Completely agree with the first purpose but would never use wikipedia for the second purpose. Its only good at basics and cannot handle complex information well.
Completely agree with the first purpose but would never use wikipedia for the second purpose. Its only good at basics and cannot handle complex information well.
Like, if there's a subject about which you aren't personally an expert, and you have the choice between reading a single review paper you found on Google or the Wikipedia page, which are you going to choose?
[1] In fact, talk pages are often ground zero!
This is a good use of wikipedia: "Like, if there's a subject about which you aren't personally an expert, and you have the choice between reading a single review paper you found on Google or the Wikipedia page, which are you going to choose?"
But that is like skim reading or basic introductions rather than in-depth understanding.

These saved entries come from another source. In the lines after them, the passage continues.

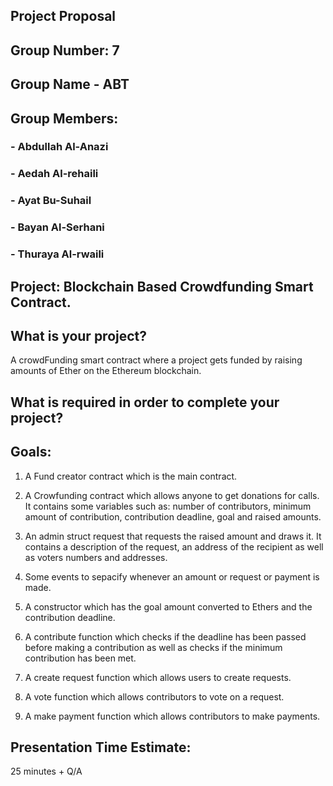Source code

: ## Project Proposal

## Group Number: 7

## Group Name - ABT

## Group Members:
### - Abdullah Al-Anazi
### - Aedah Al-rehaili
### - Ayat Bu-Suhail
### - Bayan Al-Serhani
### - Thuraya Al-rwaili

## Project: Blockchain Based Crowdfunding Smart Contract.


## What is your project? 
A crowdFunding smart contract where a project gets funded by raising amounts of Ether on the Ethereum blockchain.

## What is required in order to complete your project?

## Goals: 
1. A Fund creator contract which is the main contract. 

2. A Crowfunding contract which allows anyone to get donations for calls. It contains some variables such as: number of contributors, minimum amount of contribution, contribution deadline, goal and raised amounts. 

3. An admin struct request that requests the raised amount and draws it. It contains a description of the request, an address of the recipient as well as voters numbers and addresses.

4. Some events to sepacify whenever an amount or request or payment is made.

5. A constructor which has the goal amount converted to Ethers and the contribution deadline.
 
6. A contribute function which checks if the deadline has been passed before making a contribution as well as checks if the minimum contribution has been met.
 
7. A create request function which allows users to create requests.
 
8. A vote function which allows contributors to vote on a request.

9. A make payment function which allows contributors to make payments.  


## Presentation Time Estimate:
25 minutes + Q/A

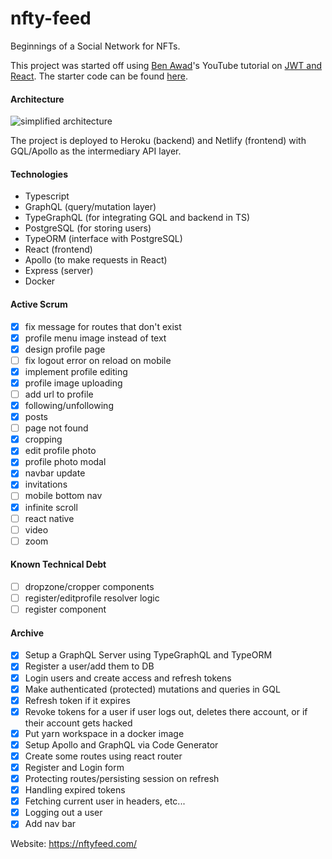 # nfty-feed

Beginnings of a Social Network for NFTs.

This project was started off using [Ben Awad](https://github.com/benawad)'s YouTube tutorial on [JWT and React](https://www.youtube.com/watch?v=25GS0MLT8JU&ab_channel=BenAwad). The starter code can be found [here](https://github.com/benawad/jwt-auth-example).

#### Architecture

![simplified architecture](https://res.cloudinary.com/nftyfeed/image/upload/v1619587135/Screen_Shot_2021-04-27_at_10.16.04_PM_ncgrbn.png)

The project is deployed to Heroku (backend) and Netlify (frontend) with GQL/Apollo as the intermediary API layer.

#### Technologies

- Typescript
- GraphQL (query/mutation layer)
- TypeGraphQL (for integrating GQL and backend in TS)
- PostgreSQL (for storing users)
- TypeORM (interface with PostgreSQL)
- React (frontend)
- Apollo (to make requests in React)
- Express (server)
- Docker

#### Active Scrum

- [x] fix message for routes that don't exist
- [x] profile menu image instead of text
- [x] design profile page
- [ ] fix logout error on reload on mobile
- [x] implement profile editing
- [x] profile image uploading
- [ ] add url to profile
- [x] following/unfollowing
- [x] posts
- [ ] page not found
- [x] cropping
- [x] edit profile photo
- [x] profile photo modal
- [x] navbar update
- [x] invitations
- [ ] mobile bottom nav
- [x] infinite scroll
- [ ] react native
- [ ] video
- [ ] zoom

#### Known Technical Debt

- [ ] dropzone/cropper components
- [ ] register/editprofile resolver logic
- [ ] register component

#### Archive

- [x] Setup a GraphQL Server using TypeGraphQL and TypeORM
- [x] Register a user/add them to DB
- [x] Login users and create access and refresh tokens
- [x] Make authenticated (protected) mutations and queries in GQL
- [x] Refresh token if it expires
- [x] Revoke tokens for a user if user logs out, deletes there account, or if their account gets hacked
- [x] Put yarn workspace in a docker image
- [x] Setup Apollo and GraphQL via Code Generator
- [x] Create some routes using react router
- [x] Register and Login form
- [x] Protecting routes/persisting session on refresh
- [x] Handling expired tokens
- [x] Fetching current user in headers, etc...
- [x] Logging out a user
- [x] Add nav bar

Website: https://nftyfeed.com/
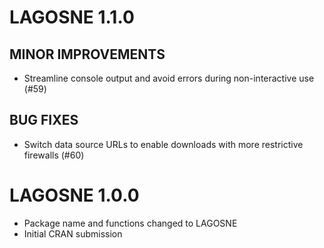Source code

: # LAGOSNE 1.1.0

## MINOR IMPROVEMENTS

* Streamline console output and avoid errors during non-interactive use (#59)

## BUG FIXES

* Switch data source URLs to enable downloads with more restrictive firewalls (#60)

# LAGOSNE 1.0.0

* Package name and functions changed to LAGOSNE
* Initial CRAN submission




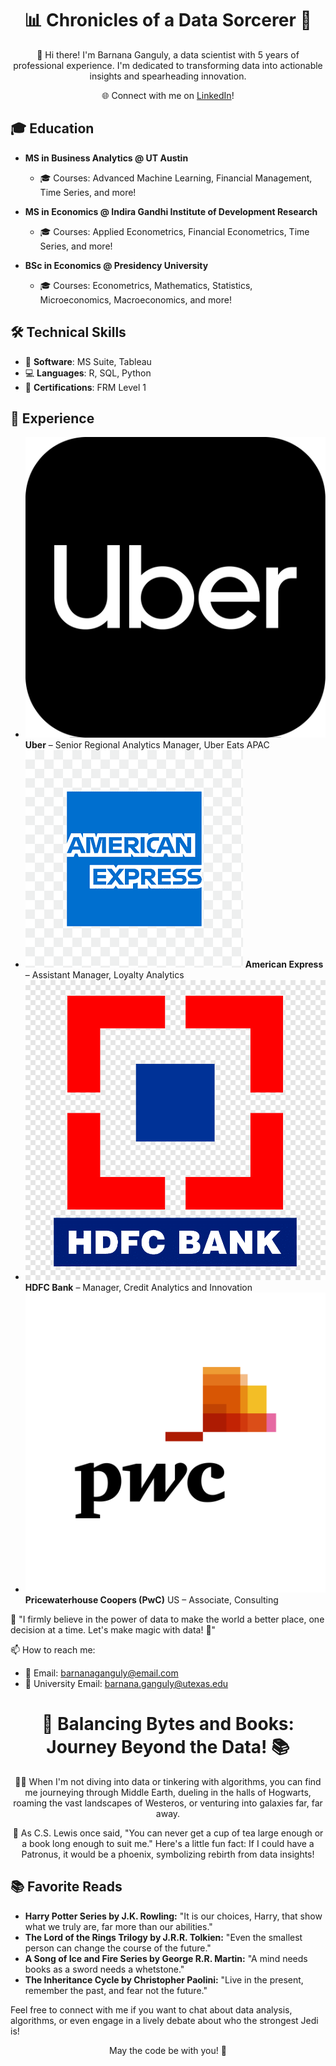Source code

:<div align="center">
  <h1>📊 Chronicles of a Data Sorcerer 🚀</h1>
  <p>👋 Hi there! I'm Barnana Ganguly, a data scientist with 5 years of professional experience. I'm dedicated to transforming data into actionable insights and spearheading innovation.</p>
  <p>🌐 Connect with me on <a href="https://www.linkedin.com/in/barnanaganguly/" target="_blank">LinkedIn</a>!</p>
</div>

## 🎓 Education

- **MS in Business Analytics @ UT Austin**
  - 🎓 Courses: Advanced Machine Learning, Financial Management, Time Series, and more!

- **MS in Economics @ Indira Gandhi Institute of Development Research**
  - 🎓 Courses: Applied Econometrics, Financial Econometrics, Time Series, and more!

- **BSc in Economics @ Presidency University**
  - 🎓 Courses: Econometrics, Mathematics, Statistics, Microeconomics, Macroeconomics, and more!

## 🛠️ Technical Skills

- 💼 **Software**: MS Suite, Tableau
- 💻 **Languages**: R, SQL, Python
- 📜 **Certifications**: FRM Level 1

## 🔭 Experience

- ![Uber Logo](Uber_Logo.png) **Uber** – Senior Regional Analytics Manager, Uber Eats APAC
- ![Amex Logo](Amex_Logo.png) **American Express** – Assistant Manager, Loyalty Analytics
- ![HDFC Logo](HDFC_Logo.png) **HDFC Bank** – Manager, Credit Analytics and Innovation
- ![PwC Logo](PwC_Logo.png) **Pricewaterhouse Coopers (PwC)** US – Associate, Consulting


📢 "I firmly believe in the power of data to make the world a better place, one decision at a time. Let's make magic with data! 🌟"

📫 How to reach me:
- 📧 Email: barnanaganguly@email.com
- 📧 University Email: barnana.ganguly@utexas.edu
</div>

<div align="center">
  <h1>📖 Balancing Bytes and Books: Journey Beyond the Data! 📚</h1>
  <p>🧙‍♂️ When I'm not diving into data or tinkering with algorithms, you can find me journeying through Middle Earth, dueling in the halls of Hogwarts, roaming the vast landscapes of Westeros, or venturing into galaxies far, far away.</p>
  <p>🦅 As C.S. Lewis once said, "You can never get a cup of tea large enough or a book long enough to suit me."  
      Here's a little fun fact: If I could have a Patronus, it would be a phoenix, symbolizing rebirth from data insights!</p>
</div>

## 📚 Favorite Reads

- **Harry Potter Series by J.K. Rowling:** "It is our choices, Harry, that show what we truly are, far more than our abilities."
- **The Lord of the Rings Trilogy by J.R.R. Tolkien:** "Even the smallest person can change the course of the future."
- **A Song of Ice and Fire Series by George R.R. Martin:** "A mind needs books as a sword needs a whetstone."
- **The Inheritance Cycle by Christopher Paolini:** "Live in the present, remember the past, and fear not the future."

Feel free to connect with me if you want to chat about data analysis, algorithms, or even engage in a lively debate about who the strongest Jedi is!

<p align="center">May the code be with you! 🚀</p>

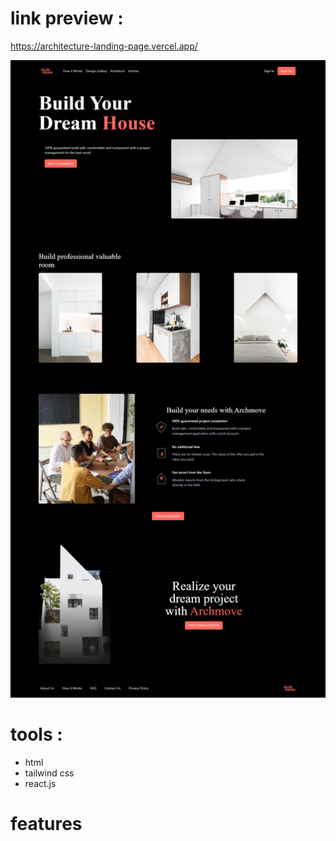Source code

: # link preview :

https://architecture-landing-page.vercel.app/

<img src="image.png"/>

# tools :
- html
- tailwind css
- react.js



# features

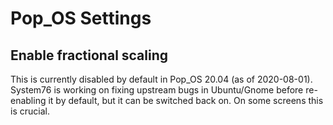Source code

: # Pop_OS Settings

## Enable fractional scaling

This is currently disabled by default in Pop_OS 20.04 (as of 2020-08-01). System76 is working on fixing upstream bugs in 
Ubuntu/Gnome before re-enabling it by default, but it can be switched back on. On some screens this is crucial.
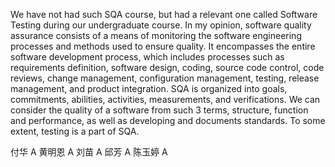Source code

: We have not had such SQA course, but had a relevant one called Software Testing during our undergraduate course. In my opinion, software quality assurance consists of a means of monitoring the software engineering processes and methods used to ensure quality. It encompasses the entire software development process, which includes processes such as requirements definition, software design, coding, source code control, code reviews, change management, configuration management, testing, release management, and product integration. SQA is organized into goals, commitments, abilities, activities, measurements, and verifications. We can consider the quality of a software from such 3 terms, structure, function and performance, as well as developing and documents standards. To some extent, testing is a part of SQA.


付华 A
黄明恩 A
刘苗 A
邱芳 A
陈玉婷 A
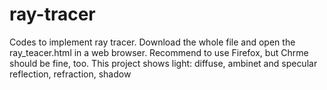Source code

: # ray-tracer
Codes to implement ray tracer.
Download the whole file and open the ray_teacer.html in a web browser. Recommend to use Firefox, but Chrme should be fine, too.
This project shows light: diffuse, ambinet and specular
                          reflection, refraction, shadow
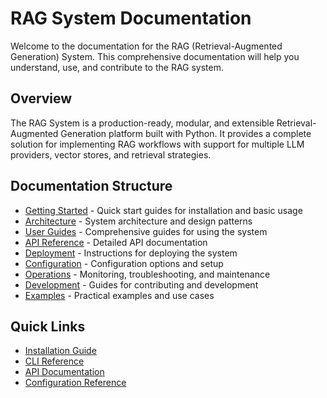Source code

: # RAG System Documentation

Welcome to the documentation for the RAG (Retrieval-Augmented Generation) System. This comprehensive documentation will help you understand, use, and contribute to the RAG system.

## Overview

The RAG System is a production-ready, modular, and extensible Retrieval-Augmented Generation platform built with Python. It provides a complete solution for implementing RAG workflows with support for multiple LLM providers, vector stores, and retrieval strategies.

## Documentation Structure

- [Getting Started](getting-started/) - Quick start guides for installation and basic usage
- [Architecture](architecture/) - System architecture and design patterns
- [User Guides](user-guides/) - Comprehensive guides for using the system
- [API Reference](api-reference/) - Detailed API documentation
- [Deployment](deployment/) - Instructions for deploying the system
- [Configuration](configuration/) - Configuration options and setup
- [Operations](operations/) - Monitoring, troubleshooting, and maintenance
- [Development](development/) - Guides for contributing and development
- [Examples](examples/) - Practical examples and use cases

## Quick Links

- [Installation Guide](getting-started/installation.md)
- [CLI Reference](api-reference/cli-reference.md)
- [API Documentation](api-reference/rest-api.md)
- [Configuration Reference](configuration/configuration-reference.md)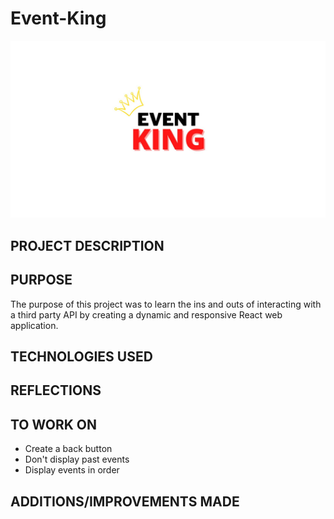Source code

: # Event-King
![My Image](CONNECT..jpg)

## PROJECT DESCRIPTION



## PURPOSE

The purpose of this project was to learn the ins and outs of interacting with a third party API by creating a dynamic and responsive React web application. 

## TECHNOLOGIES USED

## REFLECTIONS




## TO WORK ON

* Create a back button
* Don't display past events
* Display events in order


## ADDITIONS/IMPROVEMENTS MADE



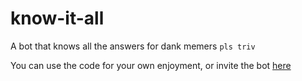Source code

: # know-it-all
A bot that knows all the answers for dank memers `pls triv`

You can use the code for your own enjoyment, or invite the bot [here](https://discord.com/api/oauth2/authorize?client_id=805455106341470260&permissions=2048&scope=bot)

No? How do you learn stuff you don't know? Are you really telling me you enroll in a graduate course or buy a textbook for everyone one?
Like, can you give an example of a "deep dive" research project of yours that does not begin with an encyclopedia-style treatment? And then, maybe, check the Wikipedia page to see if it's actually worse than whatever you picked?
Again, true domain experts are going to read domain journals and consult their peers in the domain for access to deep information.[1] But until you get there, you need somewhere you can go that you know is a good starting point. And arguments that that place is somehow not https://wikipedia.org/ seem... well, strained beyond credibility.
[1] Though even then domains are really broad these days and people tend to use Wikipedia even for their day jobs. Lord knows I do.
Poppycock! Because of MediaWiki's multimedia capabilities it can handle complex information just fine, obviously much better than printed predecessors. What you mean is a Wiki's focus, which can take the form of a generalized or universal encylopedia (e. g. Wikipedia), or a specialized one, or a free-form one (Wikipedia, in practice, again). Wikipedias even negotiate integration of different information streams, e. g. up-to-date news-like information, both in the lemmata (often a huge problem, i. e. "newstickeritis"), in its own news wiki (Wikinews), or the English Wikipedia's newspaper, The Signpost.
And to take care of another utterly bizarre comment: Encylopedias are always, per defintion, also repositories of knowledge.